The Secret of Resilience
- David Creelman

- 1 日前
- 読了時間: 3分
Organisational resilience is a popular idea that everyone can get behind. It can also be a complete waste of time. Wise HR pros understand why such an appealing concept can be so useless—and how to wield it in a way that actually solves problems.
Why the concept of resilience is troublesome
While everyone agrees resilience is important, everyone also has a different idea of what it means. A common mistake is to start with a meeting to agree on a shared definition. That won’t help much. Resilience is what I call a cloud object—inherently vague and fuzzy, a loose collection of things with a family resemblance. You can’t handle this sort of concept with a tight definition. We need a different approach to cloudy ideas in management.
Why analysis doesn’t save us
Faced with a vague, overarching term like resilience, a seemingly reasonable next step is to break it into more concrete parts. You might decide resilience is made up of:
Robustness: resistance to disruption
Recovery: speed of returning to baseline
Adaptability: ability to find new stable states
Redundancy / Slack: spare capacity to absorb shocks
Diversity / Modularity: structural ability to isolate failures
Learning Rate: how fast lessons are incorporated
This gives you plenty to work with, and your few meetings to define “resilience” can turn into a long consulting project to define and measure these factors. The trouble is that each of these factors is also a cloud object. You’ll find yourself swimming in abstractions that sound good but rarely help the business find solutions.

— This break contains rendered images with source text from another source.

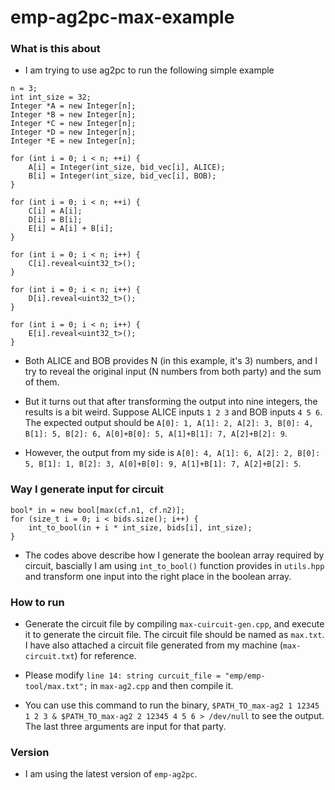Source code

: # emp-ag2pc-max-example

### What is this about
+ I am trying to use ag2pc to run the following simple example
<p>

    n = 3;
    int int_size = 32;
    Integer *A = new Integer[n];
    Integer *B = new Integer[n];
    Integer *C = new Integer[n];
    Integer *D = new Integer[n];
    Integer *E = new Integer[n];

    for (int i = 0; i < n; ++i) {
        A[i] = Integer(int_size, bid_vec[i], ALICE);
        B[i] = Integer(int_size, bid_vec[i], BOB);
    }

    for (int i = 0; i < n; ++i) {
        C[i] = A[i];
        D[i] = B[i];
        E[i] = A[i] + B[i];
    }

    for (int i = 0; i < n; i++) {
        C[i].reveal<uint32_t>();
    }

    for (int i = 0; i < n; i++) {
        D[i].reveal<uint32_t>();
    }

    for (int i = 0; i < n; i++) {
        E[i].reveal<uint32_t>();
    }

</p>

+ Both ALICE and BOB provides N (in this example, it's 3) numbers, and I try to
  reveal the original input (N numbers from both party) and the sum of them.

+ But it turns out that after transforming the output into nine integers, the
  results is a bit weird. Suppose ALICE inputs `1 2 3` and BOB inputs `4 5 6`.
  The expected output should be `A[0]: 1, A[1]: 2, A[2]: 3, B[0]: 4, B[1]: 5,
  B[2]: 6, A[0]+B[0]: 5, A[1]+B[1]: 7, A[2]+B[2]: 9`. 

+ However, the output from my side is `A[0]: 4, A[1]: 6, A[2]: 2, B[0]: 5, B[1]:
  1, B[2]: 3, A[0]+B[0]: 9, A[1]+B[1]: 7, A[2]+B[2]: 5`.

### Way I generate input for circuit
<p>

    bool* in = new bool[max(cf.n1, cf.n2)];
    for (size_t i = 0; i < bids.size(); i++) {
        int_to_bool(in + i * int_size, bids[i], int_size);
    }

</p>

+ The codes above describe how I generate the boolean array required by circuit,
  bascially I am using `int_to_bool()` function provides in `utils.hpp` and
  transform one input into the right place in the boolean array.


### How to run
+ Generate the circuit file by compiling `max-cuircuit-gen.cpp`, and execute it
  to generate the circuit file. The circuit file should be named as `max.txt`. I
  have also attached a circuit file generated from my machine
  (`max-circuit.txt`) for reference.

+ Please modify `line 14: string curcuit_file = "emp/emp-tool/max.txt";` in
  `max-ag2.cpp` and then compile it.

+ You can use this command to run the binary, `$PATH_TO_max-ag2 1 12345 1 2 3 &
  $PATH_TO_max-ag2 2 12345 4 5 6 > /dev/null` to see the output. The last three
  arguments are input for that party.

### Version
+ I am using the latest version of `emp-ag2pc`.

A more effective perspective
When someone says, “We need to build resilience,” think of it as, “I have a sense there’s a problem, and it’s somewhere in that direction.” The point isn’t to focus on the concept of resilience—it’s to uncover whatever observation triggered that concern.
Here’s an example. A manufacturing plant has run into constant trouble because of supply-chain disruptions. The problems can be traced to many components coming through a single overseas port. A brief disruption there caused ripple effects the organisation wasn’t “resilient” enough to handle smoothly.
The next step is straightforward: set up alternative supply lines or build larger inventories for components routed through that port. Later, look for similar vulnerabilities elsewhere. You’re solving tangible problems in the supply chain—not debating the abstract notion of organisational resilience.
Taking it more broadly
If the work on supply-chain resilience proves effective, it may be tempting to seek similar vulnerabilities across the organisation. My instinct is that unless leaders have signalled a specific problem, this is rarely a good use of time.
You might hear leaders say, “We have a problem with morale, team spirit, quality, customer focus, or innovation.” In each case, they’re using a cloudy term to direct attention to where something feels wrong. It’s usually better to ask what they saw that raised the alarm, rather than staying at the level of abstractions like “morale” or “innovation.”
I suspect there’s a bug in human cognition—or organisational life—that makes us believe working at the level of abstractions is the right thing to do. We need to resist that urge. Treat abstractions purely as signposts pointing to a direction, then dig into the specific, observable issues that prompted the concern.
After fixing what’s real
When you’ve addressed the concrete weaknesses in the supply chain, you might report, “We’ve increased resilience in our supply chain.” That’s fine. The abstraction is useful shorthand since leaders don’t need every detail. Just don’t mistake the abstraction for the work itself. The real value lies in the specific actions that—vaguely, loosely—relate to that cloud object called resilience.
Reprise
A concept like resilience isn’t like headcount. Headcount is tangible; resilience is cloudy. The problem isn’t that we can’t measure resilience—it’s that we treat it as something that should be measured. Use words like resilience as pointers to possible problem areas. Then identify the specific issue behind the signal, and fix that—not the abstraction.